Wing Young Huie is the youngest of six kids, and the only one not born in China. As such he had a question.
"You know, growing up in Duluth, we were the only Asian family in our neighborhood," he says. "And I always wondered what I would have turned out like if I had grown up somewhere else, in Chinatown for instance, or even the more remote areas, like the deep South."
So in 2001 Huie and his wife Tara loaded up their green VW bug and headed off to see what they could find.
They make a striking couple: he's tall and wiry with close-cropped hair and a booming laugh. She's Caucasian, from the Twin Cities suburbs -- although Wing says she knows more about Asian culture than he does.
They went from Duluth, across the Great Plains to California and then Hawaii. They went north to British Columbia, and south into Mexico.
"What I realized on this trip was my ethnocentric filter is assumed," he says. "People look at me and they think whatever they are going to think.

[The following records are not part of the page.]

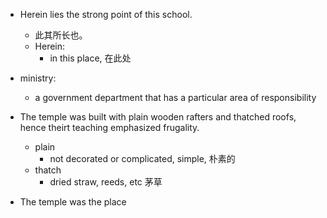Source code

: - Herein lies the strong point of this school.
  - 此其所长也。
  - Herein:
    - in this place, 在此处
    
- ministry:
  - a government department that has a particular area of responsibility
  
- The temple was built with plain wooden rafters and thatched roofs, hence theirt teaching emphasized frugality.
  - plain
    - not decorated or complicated, simple, 朴素的
  - thatch
    - dried straw, reeds, etc 茅草

- The temple was the place
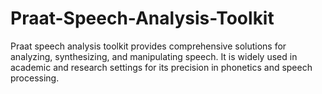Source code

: # Praat-Speech-Analysis-Toolkit
Praat speech analysis toolkit provides comprehensive solutions for analyzing, synthesizing, and manipulating speech. It is widely used in academic and research settings for its precision in phonetics and speech processing.
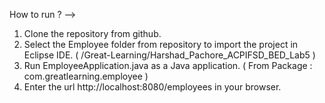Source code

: How to run ? -->

1) Clone the repository from github.
2) Select the Employee folder from repository to import the project in Eclipse IDE. ( /Great-Learning/Harshad_Pachore_ACPIFSD_BED_Lab5 )
3) Run EmployeeApplication.java as a Java application. ( From Package : com.greatlearning.employee )
4) Enter the url http://localhost:8080/employees in your browser.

You know, I must eat rice, I probably am into kung fu, probably pretty good at math, not very good at basketball, which may or may not be true. But they are assumed. They are assumed of me that they would not be assumed of others. But I realized that my true ethnocentic filter is white. How could it not be?"
After all he says, he grew up with Snoopy and Mary Tyler Moore.
They didn't have a real plan, things just happened to them, like when they stumbled across a demolition derby in Baker, Montana.
Tara says it seemed to have attracted the entire town.
"Wing and I walk in, in front of all these people, and there's nowhere to sit, nowhere to go and we feel pretty conspicuous - I feel pretty conspicuous. He feels 'This is great let me loose in here'" she laughs.
"And then you found a seat," Wing says "And you sat next to a guy, a cowboy, he had a cowboy hat on and he was telling you all the intricacies of how demolition derby works."
Meanwhile Wing took off and disappeared into the crowd.
"Just about the time when I am starting to wonder "Where is my husband?" he shows up with the only Chinese guy for about three hundred miles," Tara says.
"Actually I think he was Cambodian," Wing laughs.
Wing Young Huie pulls out the picture from that day which made it into the book. His new friend stands alone in front of the packed grandstand.
"And to see him with the backdrop of the town almost all white. Sometimes when I look at it, it seems like he's almost Photoshopped in. Which is kind of how I feel sometimes."
Wing took photographs. Tara handled the videocamera. Together they interviewed the people they met along the way. Young people, old people, people willing to talk about their lives and their stories.
They returned with 7,000 pictures and 40 hours of video tape.
It's taken five years to edit the video, select the pictures, and write the essays for the book, "Looking for Asian America."
What's surprising in looking at the book is the number of non-Asians in the book. For Wing Young Huie, though, it's all about perspective.
"As an Asian American, I'm not just interested in Asian American things, I am interested in a lot of stuff. But as it turns out you come back with all this material, you spend several years editing and trying to figure out what it is that you have, and what we came up with was a look at America where Asian Americans are in the majority," he laughs.
Wing Young Huie stresses he doesn't offer interpretations of his pictures. As he found on his trip, interpretation is up to readers, and whatever filters their culture have imposed.